▸ **Data for processing**:
------------------------------
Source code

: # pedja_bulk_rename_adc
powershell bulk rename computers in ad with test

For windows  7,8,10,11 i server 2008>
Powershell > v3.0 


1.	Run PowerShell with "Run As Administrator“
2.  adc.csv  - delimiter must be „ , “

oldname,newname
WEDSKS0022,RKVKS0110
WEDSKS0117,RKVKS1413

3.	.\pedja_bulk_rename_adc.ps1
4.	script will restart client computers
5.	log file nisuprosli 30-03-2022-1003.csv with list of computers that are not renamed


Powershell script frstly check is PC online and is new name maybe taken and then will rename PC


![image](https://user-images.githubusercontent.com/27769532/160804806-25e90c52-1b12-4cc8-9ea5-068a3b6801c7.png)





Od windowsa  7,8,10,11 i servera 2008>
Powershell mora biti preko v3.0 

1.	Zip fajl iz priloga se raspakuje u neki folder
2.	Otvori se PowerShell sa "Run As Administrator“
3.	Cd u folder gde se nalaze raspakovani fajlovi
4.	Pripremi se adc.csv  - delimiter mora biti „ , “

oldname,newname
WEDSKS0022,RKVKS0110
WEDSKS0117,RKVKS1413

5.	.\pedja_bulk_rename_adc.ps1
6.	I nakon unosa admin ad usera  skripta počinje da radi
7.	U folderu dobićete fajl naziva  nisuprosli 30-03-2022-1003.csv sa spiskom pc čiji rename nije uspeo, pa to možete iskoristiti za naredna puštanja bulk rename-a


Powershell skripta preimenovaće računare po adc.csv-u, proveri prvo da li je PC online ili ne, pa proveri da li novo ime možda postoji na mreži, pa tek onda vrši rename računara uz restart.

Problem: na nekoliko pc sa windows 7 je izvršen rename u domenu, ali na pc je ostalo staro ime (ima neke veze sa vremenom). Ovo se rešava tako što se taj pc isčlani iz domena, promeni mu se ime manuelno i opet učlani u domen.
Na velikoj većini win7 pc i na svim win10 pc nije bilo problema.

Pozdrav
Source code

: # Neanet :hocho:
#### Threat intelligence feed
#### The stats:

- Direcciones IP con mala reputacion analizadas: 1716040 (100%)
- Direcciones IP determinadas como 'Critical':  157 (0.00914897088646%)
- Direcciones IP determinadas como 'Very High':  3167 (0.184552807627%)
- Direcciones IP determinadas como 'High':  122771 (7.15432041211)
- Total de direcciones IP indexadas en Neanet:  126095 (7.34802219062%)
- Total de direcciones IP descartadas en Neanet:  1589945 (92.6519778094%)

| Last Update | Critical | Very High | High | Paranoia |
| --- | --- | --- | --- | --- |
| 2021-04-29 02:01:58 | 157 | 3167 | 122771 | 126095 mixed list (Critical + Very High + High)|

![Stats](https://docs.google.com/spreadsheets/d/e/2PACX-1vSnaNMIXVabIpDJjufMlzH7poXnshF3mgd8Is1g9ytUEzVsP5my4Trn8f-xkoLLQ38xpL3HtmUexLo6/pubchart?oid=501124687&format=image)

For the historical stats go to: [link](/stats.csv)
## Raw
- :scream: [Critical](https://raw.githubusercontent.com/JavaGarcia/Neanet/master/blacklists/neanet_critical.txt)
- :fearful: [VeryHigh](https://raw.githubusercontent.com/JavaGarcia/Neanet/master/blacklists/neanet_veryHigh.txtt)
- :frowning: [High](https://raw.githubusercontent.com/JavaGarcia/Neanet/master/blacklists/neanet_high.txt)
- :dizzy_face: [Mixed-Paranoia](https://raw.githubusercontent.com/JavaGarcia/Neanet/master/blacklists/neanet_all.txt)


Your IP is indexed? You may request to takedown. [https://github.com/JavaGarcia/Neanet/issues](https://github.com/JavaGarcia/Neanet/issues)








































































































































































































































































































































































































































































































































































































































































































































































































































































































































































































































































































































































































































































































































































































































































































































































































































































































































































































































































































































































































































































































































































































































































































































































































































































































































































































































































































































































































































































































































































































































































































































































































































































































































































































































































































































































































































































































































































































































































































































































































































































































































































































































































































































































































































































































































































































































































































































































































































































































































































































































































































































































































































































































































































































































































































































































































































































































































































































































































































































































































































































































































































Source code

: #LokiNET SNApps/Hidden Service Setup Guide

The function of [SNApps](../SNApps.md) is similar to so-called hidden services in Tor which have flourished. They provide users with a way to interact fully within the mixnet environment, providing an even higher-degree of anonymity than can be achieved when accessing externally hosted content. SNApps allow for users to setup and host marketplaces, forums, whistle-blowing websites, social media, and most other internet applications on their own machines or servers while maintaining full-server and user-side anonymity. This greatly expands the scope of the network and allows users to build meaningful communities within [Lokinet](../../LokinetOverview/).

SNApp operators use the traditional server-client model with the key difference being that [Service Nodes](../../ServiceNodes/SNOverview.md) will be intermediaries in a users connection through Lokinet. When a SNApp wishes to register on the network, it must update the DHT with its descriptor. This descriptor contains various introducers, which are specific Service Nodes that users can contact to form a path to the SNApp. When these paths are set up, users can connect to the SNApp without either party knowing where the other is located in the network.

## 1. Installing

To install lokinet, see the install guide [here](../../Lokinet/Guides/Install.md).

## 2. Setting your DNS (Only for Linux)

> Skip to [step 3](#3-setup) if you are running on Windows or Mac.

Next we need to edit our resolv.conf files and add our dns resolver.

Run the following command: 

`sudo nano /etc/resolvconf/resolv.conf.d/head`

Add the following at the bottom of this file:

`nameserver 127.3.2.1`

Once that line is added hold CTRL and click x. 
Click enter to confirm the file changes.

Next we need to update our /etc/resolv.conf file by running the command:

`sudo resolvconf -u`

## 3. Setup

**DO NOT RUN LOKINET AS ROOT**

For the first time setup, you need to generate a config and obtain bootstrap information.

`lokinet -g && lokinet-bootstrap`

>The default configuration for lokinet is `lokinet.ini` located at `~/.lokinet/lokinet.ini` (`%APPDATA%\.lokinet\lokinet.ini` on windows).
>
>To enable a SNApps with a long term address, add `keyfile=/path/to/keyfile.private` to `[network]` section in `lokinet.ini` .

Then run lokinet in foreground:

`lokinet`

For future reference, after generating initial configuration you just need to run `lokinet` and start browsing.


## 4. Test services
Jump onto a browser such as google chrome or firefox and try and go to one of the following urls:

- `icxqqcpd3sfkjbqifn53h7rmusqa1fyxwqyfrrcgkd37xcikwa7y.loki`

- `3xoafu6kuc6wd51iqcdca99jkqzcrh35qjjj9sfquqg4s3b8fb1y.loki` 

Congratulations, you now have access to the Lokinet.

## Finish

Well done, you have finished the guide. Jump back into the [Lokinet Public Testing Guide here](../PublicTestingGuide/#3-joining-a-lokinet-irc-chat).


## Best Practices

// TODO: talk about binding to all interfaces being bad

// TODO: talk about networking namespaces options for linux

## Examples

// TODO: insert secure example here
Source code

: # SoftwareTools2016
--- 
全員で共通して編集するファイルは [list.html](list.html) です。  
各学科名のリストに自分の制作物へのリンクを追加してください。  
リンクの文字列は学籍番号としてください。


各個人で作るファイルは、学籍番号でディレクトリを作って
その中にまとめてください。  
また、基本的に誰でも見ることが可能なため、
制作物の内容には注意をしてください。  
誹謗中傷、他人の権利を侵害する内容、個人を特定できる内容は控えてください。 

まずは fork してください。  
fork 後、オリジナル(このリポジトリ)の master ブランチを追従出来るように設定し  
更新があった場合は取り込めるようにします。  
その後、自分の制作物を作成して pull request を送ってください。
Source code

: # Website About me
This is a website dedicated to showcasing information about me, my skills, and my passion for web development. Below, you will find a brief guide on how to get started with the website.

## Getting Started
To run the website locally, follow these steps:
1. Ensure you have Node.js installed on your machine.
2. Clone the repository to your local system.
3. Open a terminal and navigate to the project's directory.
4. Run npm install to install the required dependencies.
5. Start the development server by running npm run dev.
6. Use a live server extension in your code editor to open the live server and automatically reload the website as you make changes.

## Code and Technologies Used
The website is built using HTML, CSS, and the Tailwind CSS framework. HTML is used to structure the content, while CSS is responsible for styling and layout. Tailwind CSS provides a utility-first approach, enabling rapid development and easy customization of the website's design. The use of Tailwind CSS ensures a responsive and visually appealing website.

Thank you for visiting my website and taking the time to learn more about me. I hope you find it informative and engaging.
------------------------------
▸ **Directions for this task**: Your answer should consist solely of the lines above from the line with "更新があった場合は取り込めるようにします。" to the line with "5. Start the", both included, reproduced exactly.

▸ **Response box**:
更新があった場合は取り込めるようにします。  
その後、自分の制作物を作成して pull request を送ってください。
Source code

: # Website About me
This is a website dedicated to showcasing information about me, my skills, and my passion for web development. Below, you will find a brief guide on how to get started with the website.

## Getting Started
To run the website locally, follow these steps:
1. Ensure you have Node.js installed on your machine.
2. Clone the repository to your local system.
3. Open a terminal and navigate to the project's directory.
4. Run npm install to install the required dependencies.
5. Start the development server by running npm run dev.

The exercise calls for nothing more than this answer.